### Exercise goal
Return verbatim the line containing "Invited talk, NYU" together with all lines that follow it, through the end of the records.
(Working data)
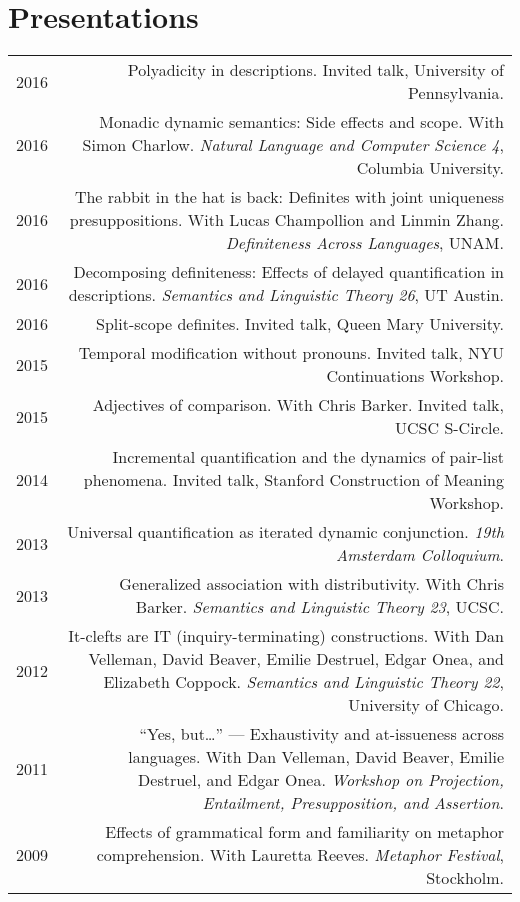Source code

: \documentclass[12pt]{article}
\begin{document}
\section*{Presentations}

\begin{longtable}{LR}
  2016 &  Polyadicity in descriptions. Invited talk, University of
  Pennsylvania.\\
  2016 &  Monadic dynamic semantics: Side effects and scope. With Simon
          Charlow. \textit{Natural Language and Computer Science 4}, Columbia
          University.\\
  2016 &  The rabbit in the hat is back: Definites with joint uniqueness
          presuppositions. With Lucas Champollion and Linmin Zhang.
          \textit{Definiteness Across Languages}, UNAM.\\
  2016 &  Decomposing definiteness: Effects of delayed quantification in
          descriptions. \textit{Semantics and Linguistic Theory 26}, UT Austin.\\
  2016 &  Split-scope definites. Invited talk, Queen Mary University.\\
  2015 &  Temporal modification without pronouns. Invited talk, NYU
          Continuations Workshop.\\
  2015 &  Adjectives of comparison. With Chris Barker. Invited talk, UCSC
          S-Circle.\\
  2014 &  Incremental quantification and the dynamics of pair-list phenomena.
          Invited talk, Stanford Construction of Meaning Workshop.\\
  2013 &  Universal quantification as iterated dynamic conjunction. \textit{19th
          Amsterdam Colloquium}. \\
  2013 &  Generalized association with distributivity. With Chris Barker.
          \textit{Semantics and Linguistic Theory 23}, UCSC.\\
  2012 &  It-clefts are IT (inquiry-terminating) constructions. With Dan
          Velleman, David Beaver, Emilie Destruel, Edgar Onea, and Elizabeth
          Coppock. \textit{Semantics and Linguistic Theory 22}, University of
          Chicago.\\
  2011 &  ``Yes, but\dots'' --- Exhaustivity and at-issueness across languages.
           With Dan Velleman, David Beaver, Emilie Destruel, and Edgar Onea.
           \textit{Workshop on Projection, Entailment, Presupposition, and
           Assertion}.\\
  2009 &  Effects of grammatical form and familiarity on metaphor
          comprehension. With Lauretta Reeves. \textit{Metaphor Festival},
          Stockholm.
\end{longtable}
\end{document}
(End Working data)
### Response below
  2015 &  Temporal modification without pronouns. Invited talk, NYU
          Continuations Workshop.\\
  2015 &  Adjectives of comparison. With Chris Barker. Invited talk, UCSC
          S-Circle.\\
  2014 &  Incremental quantification and the dynamics of pair-list phenomena.
          Invited talk, Stanford Construction of Meaning Workshop.\\
  2013 &  Universal quantification as iterated dynamic conjunction. \textit{19th
          Amsterdam Colloquium}. \\
  2013 &  Generalized association with distributivity. With Chris Barker.
          \textit{Semantics and Linguistic Theory 23}, UCSC.\\
  2012 &  It-clefts are IT (inquiry-terminating) constructions. With Dan
          Velleman, David Beaver, Emilie Destruel, Edgar Onea, and Elizabeth
          Coppock. \textit{Semantics and Linguistic Theory 22}, University of
          Chicago.\\
  2011 &  ``Yes, but\dots'' --- Exhaustivity and at-issueness across languages.
           With Dan Velleman, David Beaver, Emilie Destruel, and Edgar Onea.
           \textit{Workshop on Projection, Entailment, Presupposition, and
           Assertion}.\\
  2009 &  Effects of grammatical form and familiarity on metaphor
          comprehension. With Lauretta Reeves. \textit{Metaphor Festival},
          Stockholm.
\end{longtable}
\end{document}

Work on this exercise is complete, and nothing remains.